Records from a collection:

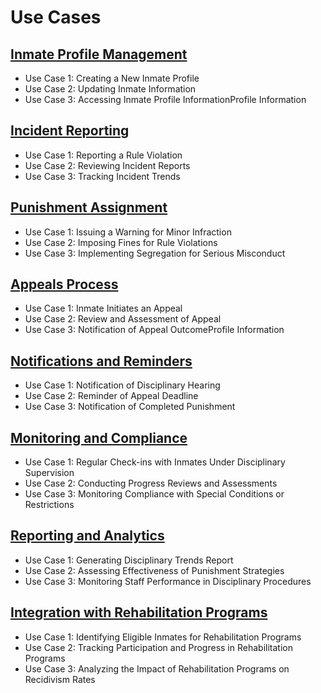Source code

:# Use Cases

## [Inmate Profile Management](use-cases/inmate-profile-management.md)
- Use Case 1: Creating a New Inmate Profile
- Use Case 2: Updating Inmate Information
- Use Case 3: Accessing Inmate Profile InformationProfile Information

## [Incident Reporting](use-cases/incident-reporting.md)
- Use Case 1: Reporting a Rule Violation
- Use Case 2: Reviewing Incident Reports
- Use Case 3: Tracking Incident Trends

## [Punishment Assignment](use-cases/punishment-assignment.md)
- Use Case 1: Issuing a Warning for Minor Infraction
- Use Case 2: Imposing Fines for Rule Violations
- Use Case 3: Implementing Segregation for Serious Misconduct

## [Appeals Process](use-cases/appeals-process.md)
- Use Case 1: Inmate Initiates an Appeal
- Use Case 2: Review and Assessment of Appeal
- Use Case 3: Notification of Appeal OutcomeProfile Information

## [Notifications and Reminders](use-cases/notifications-and-reminders.md)
- Use Case 1: Notification of Disciplinary Hearing
- Use Case 2: Reminder of Appeal Deadline
- Use Case 3: Notification of Completed Punishment

## [Monitoring and Compliance](use-cases/monitoring-and-compliance.md)
- Use Case 1: Regular Check-ins with Inmates Under Disciplinary Supervision
- Use Case 2: Conducting Progress Reviews and Assessments
- Use Case 3: Monitoring Compliance with Special Conditions or Restrictions

## [Reporting and Analytics](use-cases/reporting-and-analytics.md)
- Use Case 1: Generating Disciplinary Trends Report
- Use Case 2: Assessing Effectiveness of Punishment Strategies
- Use Case 3: Monitoring Staff Performance in Disciplinary Procedures

## [Integration with Rehabilitation Programs](use-cases/integration-with-rehabilitation-programs.md)
- Use Case 1: Identifying Eligible Inmates for Rehabilitation Programs
- Use Case 2: Tracking Participation and Progress in Rehabilitation Programs
- Use Case 3: Analyzing the Impact of Rehabilitation Programs on Recidivism Rates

→ **Task goal**:
Up to and including the line that holds "- Use Case 1: Identifying", restate word for word each line of the records from their start, and only those lines, leaving out the pictures.

→ **Solution for this exercise**:
Source code

:# Use Cases

## [Inmate Profile Management](use-cases/inmate-profile-management.md)
- Use Case 1: Creating a New Inmate Profile
- Use Case 2: Updating Inmate Information
- Use Case 3: Accessing Inmate Profile InformationProfile Information

## [Incident Reporting](use-cases/incident-reporting.md)
- Use Case 1: Reporting a Rule Violation
- Use Case 2: Reviewing Incident Reports
- Use Case 3: Tracking Incident Trends

## [Punishment Assignment](use-cases/punishment-assignment.md)
- Use Case 1: Issuing a Warning for Minor Infraction
- Use Case 2: Imposing Fines for Rule Violations
- Use Case 3: Implementing Segregation for Serious Misconduct

## [Appeals Process](use-cases/appeals-process.md)
- Use Case 1: Inmate Initiates an Appeal
- Use Case 2: Review and Assessment of Appeal
- Use Case 3: Notification of Appeal OutcomeProfile Information

## [Notifications and Reminders](use-cases/notifications-and-reminders.md)
- Use Case 1: Notification of Disciplinary Hearing
- Use Case 2: Reminder of Appeal Deadline
- Use Case 3: Notification of Completed Punishment

## [Monitoring and Compliance](use-cases/monitoring-and-compliance.md)
- Use Case 1: Regular Check-ins with Inmates Under Disciplinary Supervision
- Use Case 2: Conducting Progress Reviews and Assessments
- Use Case 3: Monitoring Compliance with Special Conditions or Restrictions

## [Reporting and Analytics](use-cases/reporting-and-analytics.md)
- Use Case 1: Generating Disciplinary Trends Report
- Use Case 2: Assessing Effectiveness of Punishment Strategies
- Use Case 3: Monitoring Staff Performance in Disciplinary Procedures

## [Integration with Rehabilitation Programs](use-cases/integration-with-rehabilitation-programs.md)
- Use Case 1: Identifying Eligible Inmates for Rehabilitation Programs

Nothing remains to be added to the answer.